# THE TASK
When you transcribe the data below, reproduce every line exactly and leave each picture out.
________________________________________
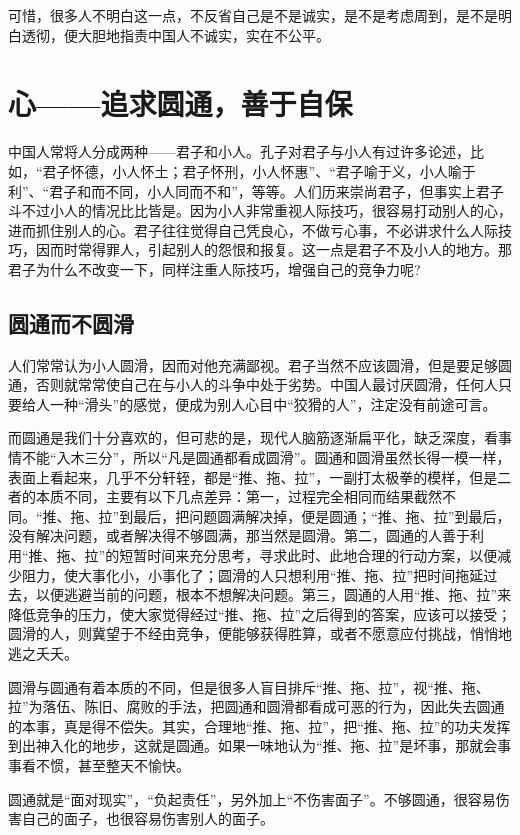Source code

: \documentclass[fontset=fandol, a4paper, 12pt, openright]{ctexbook}
\begin{document}
可惜，很多人不明白这一点，不反省自己是不是诚实，是不是考虑周到，是不是明白透彻，便大胆地指责中国人不诚实，实在不公平。


\chapter{心——追求圆通，善于自保}
中国人常将人分成两种——君子和小人。孔子对君子与小人有过许多论述，比如，“君子怀德，小人怀土；君子怀刑，小人怀惠”、“君子喻于义，小人喻于利”、“君子和而不同，小人同而不和”，等等。人们历来崇尚君子，但事实上君子斗不过小人的情况比比皆是。因为小人非常重视人际技巧，很容易打动别人的心，进而抓住别人的心。君子往往觉得自己凭良心，不做亏心事，不必讲求什么人际技巧，因而时常得罪人，引起别人的怨恨和报复。这一点是君子不及小人的地方。那君子为什么不改变一下，同样注重人际技巧，增强自己的竞争力呢?

\section{圆通而不圆滑}

人们常常认为小人圆滑，因而对他充满鄙视。君子当然不应该圆滑，但是要足够圆通，否则就常常使自己在与小人的斗争中处于劣势。中国人最讨厌圆滑，任何人只要给人一种“滑头”的感觉，便成为别人心目中“狡猾的人”，注定没有前途可言。

而圆通是我们十分喜欢的，但可悲的是，现代人脑筋逐渐扁平化，缺乏深度，看事情不能“入木三分”，所以“凡是圆通都看成圆滑”。圆通和圆滑虽然长得一模一样，表面上看起来，几乎不分轩轾，都是“推、拖、拉”，一副打太极拳的模样，但是二者的本质不同，主要有以下几点差异：第一，过程完全相同而结果截然不同。“推、拖、拉”到最后，把问题圆满解决掉，便是圆通；“推、拖、拉”到最后，没有解决问题，或者解决得不够圆满，那当然是圆滑。第二，圆通的人善于利用“推、拖、拉”的短暂时间来充分思考，寻求此时、此地合理的行动方案，以便减少阻力，使大事化小，小事化了；圆滑的人只想利用“推、拖、拉”把时间拖延过去，以便逃避当前的问题，根本不想解决问题。第三，圆通的人用“推、拖、拉”来降低竞争的压力，使大家觉得经过“推、拖、拉”之后得到的答案，应该可以接受；圆滑的人，则冀望于不经由竞争，便能够获得胜算，或者不愿意应付挑战，悄悄地逃之夭夭。

圆滑与圆通有着本质的不同，但是很多人盲目排斥“推、拖、拉”，视“推、拖、拉”为落伍、陈旧、腐败的手法，把圆通和圆滑都看成可恶的行为，因此失去圆通的本事，真是得不偿失。其实，合理地“推、拖、拉”，把“推、拖、拉”的功夫发挥到出神入化的地步，这就是圆通。如果一味地认为“推、拖、拉”是坏事，那就会事事看不惯，甚至整天不愉快。

圆通就是“面对现实”，“负起责任”，另外加上“不伤害面子”。不够圆通，很容易伤害自己的面子，也很容易伤害别人的面子。
\end{document}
________________________________________
# WRITTEN ANSWER
Source code

: \documentclass[fontset=fandol, a4paper, 12pt, openright]{ctexbook}
\begin{document}
可惜，很多人不明白这一点，不反省自己是不是诚实，是不是考虑周到，是不是明白透彻，便大胆地指责中国人不诚实，实在不公平。


\chapter{心——追求圆通，善于自保}
中国人常将人分成两种——君子和小人。孔子对君子与小人有过许多论述，比如，“君子怀德，小人怀土；君子怀刑，小人怀惠”、“君子喻于义，小人喻于利”、“君子和而不同，小人同而不和”，等等。人们历来崇尚君子，但事实上君子斗不过小人的情况比比皆是。因为小人非常重视人际技巧，很容易打动别人的心，进而抓住别人的心。君子往往觉得自己凭良心，不做亏心事，不必讲求什么人际技巧，因而时常得罪人，引起别人的怨恨和报复。这一点是君子不及小人的地方。那君子为什么不改变一下，同样注重人际技巧，增强自己的竞争力呢?

\section{圆通而不圆滑}

人们常常认为小人圆滑，因而对他充满鄙视。君子当然不应该圆滑，但是要足够圆通，否则就常常使自己在与小人的斗争中处于劣势。中国人最讨厌圆滑，任何人只要给人一种“滑头”的感觉，便成为别人心目中“狡猾的人”，注定没有前途可言。

而圆通是我们十分喜欢的，但可悲的是，现代人脑筋逐渐扁平化，缺乏深度，看事情不能“入木三分”，所以“凡是圆通都看成圆滑”。圆通和圆滑虽然长得一模一样，表面上看起来，几乎不分轩轾，都是“推、拖、拉”，一副打太极拳的模样，但是二者的本质不同，主要有以下几点差异：第一，过程完全相同而结果截然不同。“推、拖、拉”到最后，把问题圆满解决掉，便是圆通；“推、拖、拉”到最后，没有解决问题，或者解决得不够圆满，那当然是圆滑。第二，圆通的人善于利用“推、拖、拉”的短暂时间来充分思考，寻求此时、此地合理的行动方案，以便减少阻力，使大事化小，小事化了；圆滑的人只想利用“推、拖、拉”把时间拖延过去，以便逃避当前的问题，根本不想解决问题。第三，圆通的人用“推、拖、拉”来降低竞争的压力，使大家觉得经过“推、拖、拉”之后得到的答案，应该可以接受；圆滑的人，则冀望于不经由竞争，便能够获得胜算，或者不愿意应付挑战，悄悄地逃之夭夭。

圆滑与圆通有着本质的不同，但是很多人盲目排斥“推、拖、拉”，视“推、拖、拉”为落伍、陈旧、腐败的手法，把圆通和圆滑都看成可恶的行为，因此失去圆通的本事，真是得不偿失。其实，合理地“推、拖、拉”，把“推、拖、拉”的功夫发挥到出神入化的地步，这就是圆通。如果一味地认为“推、拖、拉”是坏事，那就会事事看不惯，甚至整天不愉快。

圆通就是“面对现实”，“负起责任”，另外加上“不伤害面子”。不够圆通，很容易伤害自己的面子，也很容易伤害别人的面子。
\end{document}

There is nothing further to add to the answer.